Exercise >> Repeat the entries below exactly, pictures excluded.

Materials provided >>
[Start of section]
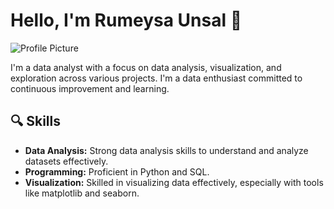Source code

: # Hello, I'm Rumeysa Unsal 👋

![Profile Picture](link_to_your_avatar_image)

I'm a data analyst with a focus on data analysis, visualization, and exploration across various projects. I'm a data enthusiast committed to continuous improvement and learning.

## 🔍 Skills

- **Data Analysis:** Strong data analysis skills to understand and analyze datasets effectively.
- **Programming:** Proficient in Python and SQL.
- **Visualization:** Skilled in visualizing data effectively, especially with tools like matplotlib and seaborn.

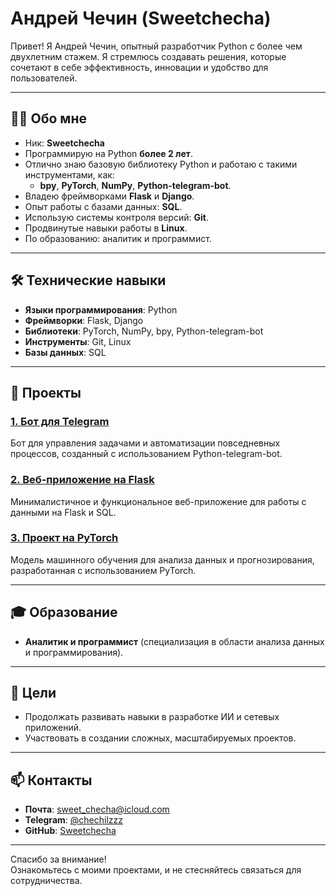 # Андрей Чечин (Sweetchecha)  

Привет! Я Андрей Чечин, опытный разработчик Python с более чем двухлетним стажем. Я стремлюсь создавать решения, которые сочетают в себе эффективность, инновации и удобство для пользователей.  

---

## 🧑‍💻 Обо мне  
- Ник: **Sweetchecha**  
- Программирую на Python **более 2 лет**.  
- Отлично знаю базовую библиотеку Python и работаю с такими инструментами, как:  
  - **bpy**, **PyTorch**, **NumPy**, **Python-telegram-bot**.  
- Владею фреймворками **Flask** и **Django**.  
- Опыт работы с базами данных: **SQL**.  
- Использую системы контроля версий: **Git**.  
- Продвинутые навыки работы в **Linux**.  
- По образованию: аналитик и программист.  

---

## 🛠 Технические навыки  
- **Языки программирования**: Python  
- **Фреймворки**: Flask, Django  
- **Библиотеки**: PyTorch, NumPy, bpy, Python-telegram-bot  
- **Инструменты**: Git, Linux  
- **Базы данных**: SQL  

---

## 💼 Проекты  
### [1. Бот для Telegram](https://github.com/Sweetchecha/task_manager_bot)  
Бот для управления задачами и автоматизации повседневных процессов, созданный с использованием Python-telegram-bot.  

### [2. Веб-приложение на Flask](https://github.com/sweetchecha/flask-web-app)  
Минималистичное и функциональное веб-приложение для работы с данными на Flask и SQL.  

### [3. Проект на PyTorch](https://github.com/sweetchecha/pytorch-project)  
Модель машинного обучения для анализа данных и прогнозирования, разработанная с использованием PyTorch.  

---

## 🎓 Образование  
- **Аналитик и программист** (специализация в области анализа данных и программирования).  

---

## 🌟 Цели  
- Продолжать развивать навыки в разработке ИИ и сетевых приложений.  
- Участвовать в создании сложных, масштабируемых проектов.  

---

## 📫 Контакты  
- **Почта**: [sweet_checha@icloud.com](mailto:sweet_checha@icloud.com)  
- **Telegram**: [@chechilzzz](https://t.mechechilzzz)  
- **GitHub**: [Sweetchecha](https://github.com/Sweetchecha)  

---

Спасибо за внимание!  
Ознакомьтесь с моими проектами, и не стесняйтесь связаться для сотрудничества.  
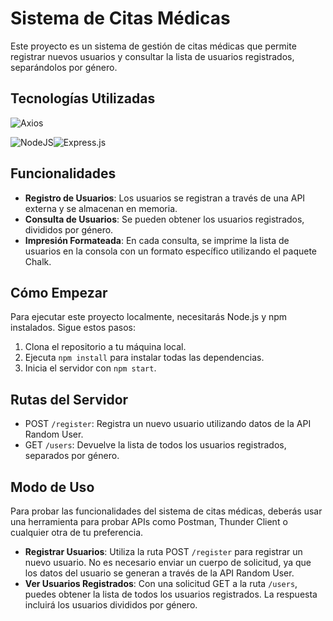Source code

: # Sistema de Citas Médicas

Este proyecto es un sistema de gestión de citas médicas que permite registrar nuevos usuarios y consultar la lista de usuarios registrados, separándolos por género.

## Tecnologías Utilizadas




![Axios](https://img.shields.io/badge/AXIOS-fefffe?style=for-the-badge&logo=AXIOS&logoColor=%23620cdc)


![NodeJS](https://img.shields.io/badge/node.js-6DA55F?style=for-the-badge&logo=node.js&logoColor=white)![Express.js](https://img.shields.io/badge/express.js-%23404d59.svg?style=for-the-badge&logo=express&logoColor=%2361DAFB)

## Funcionalidades

- **Registro de Usuarios**: Los usuarios se registran a través de una API externa y se almacenan en memoria.
- **Consulta de Usuarios**: Se pueden obtener los usuarios registrados, divididos por género.
- **Impresión Formateada**: En cada consulta, se imprime la lista de usuarios en la consola con un formato específico utilizando el paquete Chalk.

## Cómo Empezar

Para ejecutar este proyecto localmente, necesitarás Node.js y npm instalados. Sigue estos pasos:

1. Clona el repositorio a tu máquina local.
2. Ejecuta `npm install` para instalar todas las dependencias.
3. Inicia el servidor con `npm start`.

## Rutas del Servidor

- POST `/register`: Registra un nuevo usuario utilizando datos de la API Random User.
- GET `/users`: Devuelve la lista de todos los usuarios registrados, separados por género.

## Modo de Uso

Para probar las funcionalidades del sistema de citas médicas, deberás usar una herramienta para probar APIs como Postman, Thunder Client o cualquier otra de tu preferencia.

- **Registrar Usuarios**: Utiliza la ruta POST `/register` para registrar un nuevo usuario. No es necesario enviar un cuerpo de solicitud, ya que los datos del usuario se generan a través de la API Random User.
- **Ver Usuarios Registrados**: Con una solicitud GET a la ruta `/users`, puedes obtener la lista de todos los usuarios registrados. La respuesta incluirá los usuarios divididos por género.
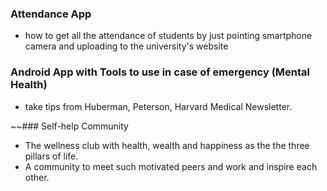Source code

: ### Attendance App
- how to get all the attendance of students by just pointing smartphone camera and uploading to the university's website

### Android App with Tools to use in case of emergency (Mental Health)
- take tips from Huberman, Peterson, Harvard Medical Newsletter.

~~### Self-help Community
- The wellness club with health, wealth and happiness as the the three pillars of life.
- A community to meet such motivated peers and work and inspire each other.
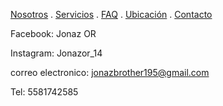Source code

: [Nosotros](./nosotros.md) . [Servicios](./servicios.md) . [FAQ](FAQ.md) . [Ubicación](ubicacion.md) . [Contacto](./contacto.md)

Facebook: Jonaz OR

Instagram: Jonazor_14

correo electronico: jonazbrother195@gmail.com

Tel: 5581742585
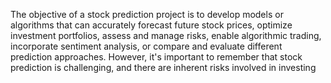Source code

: The objective of a stock prediction project is to develop models or algorithms that can accurately forecast future stock prices, optimize investment portfolios, assess and manage risks, enable algorithmic trading, incorporate sentiment analysis, or compare and evaluate different prediction approaches. However, it's important to remember that stock prediction is challenging, and there are inherent risks involved in investing
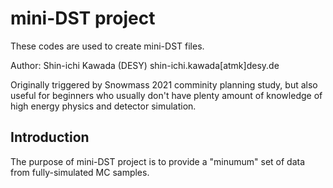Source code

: # mini-DST project

These codes are used to create mini-DST files.

Author: Shin-ichi Kawada (DESY)
shin-ichi.kawada[atmk]desy.de

Originally triggered by Snowmass 2021 comminity planning study, but also useful for beginners who usually don't have plenty amount of knowledge of high energy physics and detector simulation.

## Introduction

The purpose of mini-DST project is to provide a "minumum" set of data from fully-simulated MC samples.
[End of section]
Task solution >>
Source code

: # Hello, I'm Rumeysa Unsal 👋

![Profile Picture](link_to_your_avatar_image)

I'm a data analyst with a focus on data analysis, visualization, and exploration across various projects. I'm a data enthusiast committed to continuous improvement and learning.

## 🔍 Skills

- **Data Analysis:** Strong data analysis skills to understand and analyze datasets effectively.
- **Programming:** Proficient in Python and SQL.
- **Visualization:** Skilled in visualizing data effectively, especially with tools like matplotlib and seaborn.

 # Андрей Чечин (Sweetchecha)  

Привет! Я Андрей Чечин, опытный разработчик Python с более чем двухлетним стажем. Я стремлюсь создавать решения, которые сочетают в себе эффективность, инновации и удобство для пользователей.  

---

## 🧑‍💻 Обо мне  
- Ник: **Sweetchecha**  
- Программирую на Python **более 2 лет**.  
- Отлично знаю базовую библиотеку Python и работаю с такими инструментами, как:  
  - **bpy**, **PyTorch**, **NumPy**, **Python-telegram-bot**.  
- Владею фреймворками **Flask** и **Django**.  
- Опыт работы с базами данных: **SQL**.  
- Использую системы контроля версий: **Git**.  
- Продвинутые навыки работы в **Linux**.  
- По образованию: аналитик и программист.  

---

## 🛠 Технические навыки  
- **Языки программирования**: Python  
- **Фреймворки**: Flask, Django  
- **Библиотеки**: PyTorch, NumPy, bpy, Python-telegram-bot  
- **Инструменты**: Git, Linux  
- **Базы данных**: SQL  

---

## 💼 Проекты  
### [1. Бот для Telegram](https://github.com/Sweetchecha/task_manager_bot)  
Бот для управления задачами и автоматизации повседневных процессов, созданный с использованием Python-telegram-bot.  

### [2. Веб-приложение на Flask](https://github.com/sweetchecha/flask-web-app)  
Минималистичное и функциональное веб-приложение для работы с данными на Flask и SQL.  

### [3. Проект на PyTorch](https://github.com/sweetchecha/pytorch-project)  
Модель машинного обучения для анализа данных и прогнозирования, разработанная с использованием PyTorch.  

---

## 🎓 Образование  
- **Аналитик и программист** (специализация в области анализа данных и программирования).  

---

## 🌟 Цели  
- Продолжать развивать навыки в разработке ИИ и сетевых приложений.  
- Участвовать в создании сложных, масштабируемых проектов.  

---

## 📫 Контакты  
- **Почта**: [sweet_checha@icloud.com](mailto:sweet_checha@icloud.com)  
- **Telegram**: [@chechilzzz](https://t.mechechilzzz)  
- **GitHub**: [Sweetchecha](https://github.com/Sweetchecha)  

---

Спасибо за внимание!  
Ознакомьтесь с моими проектами, и не стесняйтесь связаться для сотрудничества.  
Source code

: # Sistema de Citas Médicas

Este proyecto es un sistema de gestión de citas médicas que permite registrar nuevos usuarios y consultar la lista de usuarios registrados, separándolos por género.

## Tecnologías Utilizadas




![Axios](https://img.shields.io/badge/AXIOS-fefffe?style=for-the-badge&logo=AXIOS&logoColor=%23620cdc)


![NodeJS](https://img.shields.io/badge/node.js-6DA55F?style=for-the-badge&logo=node.js&logoColor=white)![Express.js](https://img.shields.io/badge/express.js-%23404d59.svg?style=for-the-badge&logo=express&logoColor=%2361DAFB)

## Funcionalidades

- **Registro de Usuarios**: Los usuarios se registran a través de una API externa y se almacenan en memoria.
- **Consulta de Usuarios**: Se pueden obtener los usuarios registrados, divididos por género.
- **Impresión Formateada**: En cada consulta, se imprime la lista de usuarios en la consola con un formato específico utilizando el paquete Chalk.

## Cómo Empezar

Para ejecutar este proyecto localmente, necesitarás Node.js y npm instalados. Sigue estos pasos:

1. Clona el repositorio a tu máquina local.
2. Ejecuta `npm install` para instalar todas las dependencias.
3. Inicia el servidor con `npm start`.

## Rutas del Servidor

- POST `/register`: Registra un nuevo usuario utilizando datos de la API Random User.
- GET `/users`: Devuelve la lista de todos los usuarios registrados, separados por género.

## Modo de Uso

Para probar las funcionalidades del sistema de citas médicas, deberás usar una herramienta para probar APIs como Postman, Thunder Client o cualquier otra de tu preferencia.

- **Registrar Usuarios**: Utiliza la ruta POST `/register` para registrar un nuevo usuario. No es necesario enviar un cuerpo de solicitud, ya que los datos del usuario se generan a través de la API Random User.
- **Ver Usuarios Registrados**: Con una solicitud GET a la ruta `/users`, puedes obtener la lista de todos los usuarios registrados. La respuesta incluirá los usuarios divididos por género.
Source code

: ### Attendance App
- how to get all the attendance of students by just pointing smartphone camera and uploading to the university's website

### Android App with Tools to use in case of emergency (Mental Health)
- take tips from Huberman, Peterson, Harvard Medical Newsletter.

~~### Self-help Community
- The wellness club with health, wealth and happiness as the the three pillars of life.
- A community to meet such motivated peers and work and inspire each other.
Source code

: [Nosotros](./nosotros.md) . [Servicios](./servicios.md) . [FAQ](FAQ.md) . [Ubicación](ubicacion.md) . [Contacto](./contacto.md)

Facebook: Jonaz OR

Instagram: Jonazor_14

correo electronico: jonazbrother195@gmail.com

Tel: 5581742585
Source code

: The objective of a stock prediction project is to develop models or algorithms that can accurately forecast future stock prices, optimize investment portfolios, assess and manage risks, enable algorithmic trading, incorporate sentiment analysis, or compare and evaluate different prediction approaches. However, it's important to remember that stock prediction is challenging, and there are inherent risks involved in investing
Source code

: # mini-DST project

These codes are used to create mini-DST files.

Author: Shin-ichi Kawada (DESY)
shin-ichi.kawada[atmk]desy.de

Originally triggered by Snowmass 2021 comminity planning study, but also useful for beginners who usually don't have plenty amount of knowledge of high energy physics and detector simulation.

## Introduction

The purpose of mini-DST project is to provide a "minumum" set of data from fully-simulated MC samples.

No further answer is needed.